Thanks for clarifying. More of a feature request that you already have in mind then
I pushed up https://github.com/Qiskit/qiskit-terra/pull/9116 to do multiple seed trials for the combination of layout and routing here. I still need to tune the PR and characterize the performance (both in quality and runtime). But if you'd like to give that a try and see how it works for your use case that would be useful feedback while it's still under review/being developed.
Playing a bit locally with the bv example you were using, for the bernstein vazirani circuit the output quality is definitely primarily a function of the layout. I did a nested sweep to 250 trials of both layout and routing trials with #9116 applied. The script is below (which will only work if you do pip install git+https://github.com/mtreinish/qiskit-core@sabre-layout-rust
and have a rust compiler available).
import csv
import statistics
import time
import numpy as np
import retworkx as rx
from qiskit import QuantumCircuit
from qiskit.converters import circuit_to_dag, dag_to_circuit
from qiskit.transpiler import CouplingMap
from qiskit.circuit.library import QuantumVolume, QFT
from qiskit.transpiler.passes import SabreLayout, Unroll3qOrMore
from qiskit.providers.fake_provider import FakeMumbaiV2
from qiskit.compiler import transpile
def bench_bv():
rng = np.random.default_rng(42_11_11_2022)
with open("bv.csv", "w", newline="") as csvfile:
times_writer = csv.writer(csvfile)
times_writer.writerow(["swap_trials", "layout_trials", "run_time", "swap_count", "depth"])
basis_gates = ["cx", "x", "sx", "rz", "reset", "delay"]
backend = FakeMumbaiV2()
cmap = backend.coupling_map
qc = QuantumCircuit(6, 5)
qc.x(5)
qc.h(range(6))
qc.cx(range(5),5)
qc.h(range(5))
qc.measure(range(5), range(5))
for seed in rng.integers(0, 4294967295, size=1, dtype=int):
for layout_trials in sorted(set(np.linspace(1, 250, dtype=int))):
for swap_trials in sorted(set(np.linspace(1, 250, dtype=int))):
print(f"Layout trials: {layout_trials}, Swap Trials: {swap_trials}")
super_pass = SabreLayout(coupling_map=cmap, seed=seed, swap_trials=swap_trials, layout_trials=layout_trials)
dag = circuit_to_dag(qc)
start = time.perf_counter()
res = super_pass.run(dag)
stop = time.perf_counter()
run_time = stop - start
swap_count = res.count_ops().get('swap', 0)
out_depth = res.depth()
times_writer.writerow([swap_trials, layout_trials, run_time, swap_count, out_depth])

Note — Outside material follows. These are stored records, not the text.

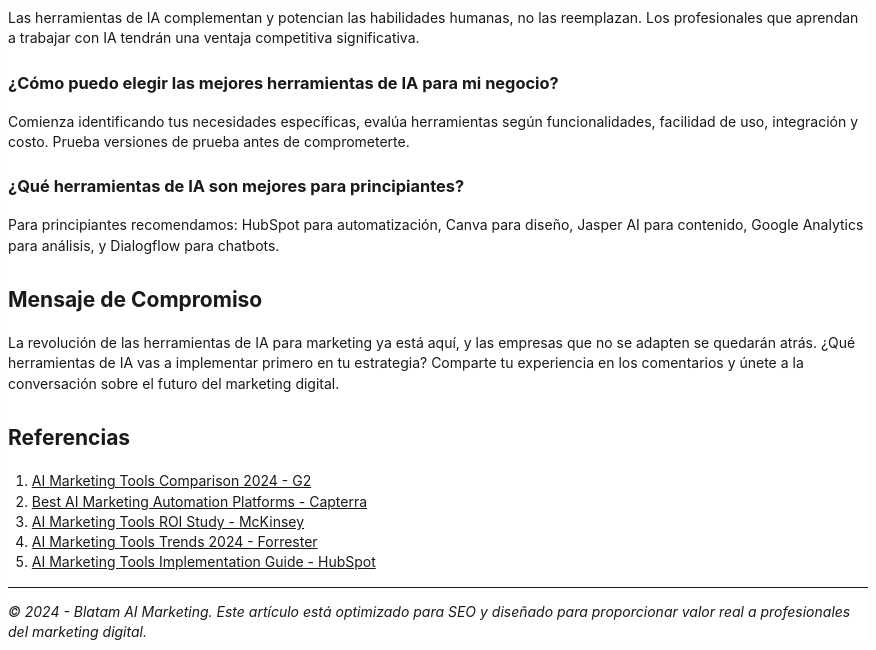 Las herramientas de IA complementan y potencian las habilidades humanas, no las reemplazan. Los profesionales que aprendan a trabajar con IA tendrán una ventaja competitiva significativa.

### ¿Cómo puedo elegir las mejores herramientas de IA para mi negocio?

Comienza identificando tus necesidades específicas, evalúa herramientas según funcionalidades, facilidad de uso, integración y costo. Prueba versiones de prueba antes de comprometerte.

### ¿Qué herramientas de IA son mejores para principiantes?

Para principiantes recomendamos: HubSpot para automatización, Canva para diseño, Jasper AI para contenido, Google Analytics para análisis, y Dialogflow para chatbots.

## Mensaje de Compromiso

La revolución de las herramientas de IA para marketing ya está aquí, y las empresas que no se adapten se quedarán atrás. ¿Qué herramientas de IA vas a implementar primero en tu estrategia? Comparte tu experiencia en los comentarios y únete a la conversación sobre el futuro del marketing digital.

## Referencias

1. [AI Marketing Tools Comparison 2024 - G2](https://www.g2.com/categories/ai-marketing-tools)
2. [Best AI Marketing Automation Platforms - Capterra](https://www.capterra.com/ai-marketing-automation-software/)
3. [AI Marketing Tools ROI Study - McKinsey](https://www.mckinsey.com/capabilities/growth-marketing-and-sales/our-insights/ai-marketing-tools-roi)
4. [AI Marketing Tools Trends 2024 - Forrester](https://www.forrester.com/report/ai-marketing-tools-trends-2024)
5. [AI Marketing Tools Implementation Guide - HubSpot](https://www.hubspot.com/ai-marketing-tools-implementation)

---

*© 2024 - Blatam AI Marketing. Este artículo está optimizado para SEO y diseñado para proporcionar valor real a profesionales del marketing digital.*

print(f"Run time: {run_time}, non_local gates: {swap_count}, depth: {out_depth}")
if __name__ == "__main__":
bench_bv()
which yielded this result:
The swap count and depth decrease only as we increase the number of layout trials. But I think this is something that doesn't hold true for all circuits. Like I know with qft we can get improved output quality when running with just higher swap trials
This is interesting. Let me play with the notebooks that I have looking at some of the other circuits.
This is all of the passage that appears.